Interruption of the aortic arch (IAA) is a severe malformation of the heart with known association to DiGeorge syndrome (DGS) and 22q11.2 hemizygosity. The aim of this study was to establish incidence and significance of 22q11.2 hemizygosity in an unbiased sample of patients with IAA. All 15 children with IAA who were referred to our hospital in a 3-year period were tested by chromosome and fluorescence in situ hybridization (FISH) analysis with the probes D22S75, Tuplel, and cHKAD26 and by a set of 10 simple tandem repeat polymorphic (STRP) markers. In nine of 11 children with IAA type B, 22q11.2 hemizygosity was demonstrated by FISH and STRP analysis, but in none of the four children with type A. In all but one child, deletion size was approximately 3 Mb. The girl with the smaller deletion of approximately 1.5 Mb differed because of an Ullrich-Turner syndrome-like phenotype and severe T-cell defect.

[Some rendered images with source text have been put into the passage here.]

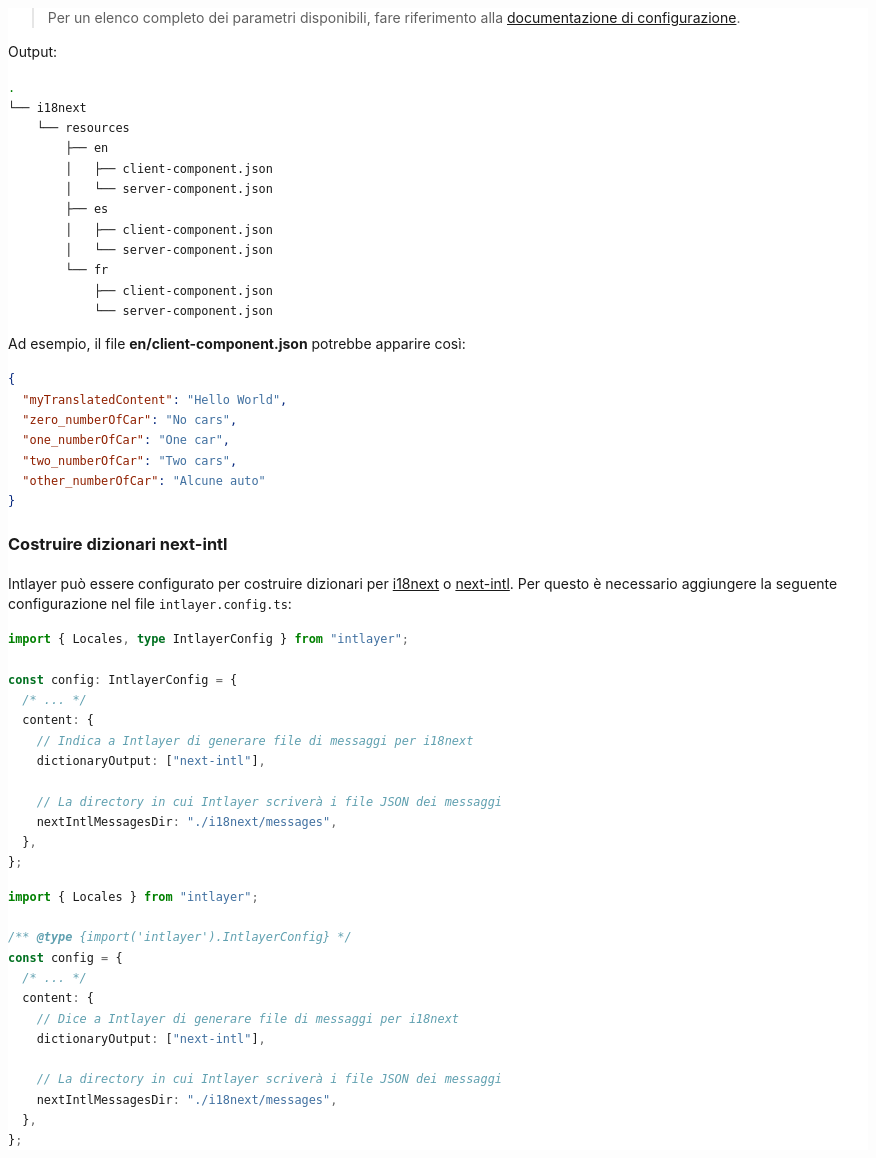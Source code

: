 > Per un elenco completo dei parametri disponibili, fare riferimento alla [documentazione di configurazione](https://github.com/aymericzip/intlayer/blob/main/docs/docs/it/configuration.md).

Output:

```bash
.
└── i18next
    └── resources
        ├── en
        │   ├── client-component.json
        │   └── server-component.json
        ├── es
        │   ├── client-component.json
        │   └── server-component.json
        └── fr
            ├── client-component.json
            └── server-component.json
```

Ad esempio, il file **en/client-component.json** potrebbe apparire così:

```json fileName="intlayer/dictionary/en/client-component.json"
{
  "myTranslatedContent": "Hello World",
  "zero_numberOfCar": "No cars",
  "one_numberOfCar": "One car",
  "two_numberOfCar": "Two cars",
  "other_numberOfCar": "Alcune auto"
}
```

### Costruire dizionari next-intl

Intlayer può essere configurato per costruire dizionari per [i18next](https://www.i18next.com/) o [next-intl](https://github.com/formatjs/react-intl/tree/main/packages/next-intl). Per questo è necessario aggiungere la seguente configurazione nel file `intlayer.config.ts`:

```typescript fileName="intlayer.config.ts" codeFormat="typescript"
import { Locales, type IntlayerConfig } from "intlayer";

const config: IntlayerConfig = {
  /* ... */
  content: {
    // Indica a Intlayer di generare file di messaggi per i18next
    dictionaryOutput: ["next-intl"],

    // La directory in cui Intlayer scriverà i file JSON dei messaggi
    nextIntlMessagesDir: "./i18next/messages",
  },
};
```

```typescript fileName="intlayer.config.mjs" codeFormat="esm"
import { Locales } from "intlayer";

/** @type {import('intlayer').IntlayerConfig} */
const config = {
  /* ... */
  content: {
    // Dice a Intlayer di generare file di messaggi per i18next
    dictionaryOutput: ["next-intl"],

    // La directory in cui Intlayer scriverà i file JSON dei messaggi
    nextIntlMessagesDir: "./i18next/messages",
  },
};

```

Additionally, in one patient with phenotypic signs of DGS, a small deletion distal to the known DGS region containing the marker D22S308 was suspected by STRP analysis. One deletion was shown to be inherited from a healthy father and one IAA type A recurred in a sib. T-cell anomalies were evident in eight of the nine children with classical deletion, five of whom suffered also from hypoparathyroidism. With respect to cause and clinical course, IAA type A and B were shown to represent different entities. This study showed that variable symptoms of 22q11.2 hemizygosity may cluster.

摘要

主动脉弓中断(IAA)是一种严重的心脏畸形,已知与迪乔治综合征(DGS)和22q11.2半合子状态有关。本研究的目的是在无偏差的IAA患者样本中确定22q11.2半合子状态的发生率及其意义。在3年期间转诊至我院的所有15例IAA患儿,均采用染色体和荧光原位杂交(FISH)分析,使用探针D22S75、Tuplel和cHKAD26,并通过一组10个简单串联重复多态性(STRP)标记进行检测。在11例B型IAA患儿中,有9例通过FISH和STRP分析证实存在22q11.2半合子状态,但4例A型患儿均未发现。除1例患儿外,所有患儿的缺失大小约为3 Mb。缺失约1.5 Mb的女孩因具有类似乌尔里希 - 特纳综合征的表型和严重的T细胞缺陷而有所不同。此外,在1例有DGS表型体征的患者中,STRP分析怀疑在已知DGS区域远端存在一个包含标记D22S308的小缺失。有一个缺失显示是从健康父亲遗传而来,还有1例A型IAA在同胞中复发。在9例有典型缺失的患儿中,8例存在T细胞异常,其中5例还患有甲状旁腺功能减退。就病因和临床病程而言,A型和B型IAA表现为不同的疾病实体。本研究表明,22q11.2半合子状态的各种症状可能会聚集出现。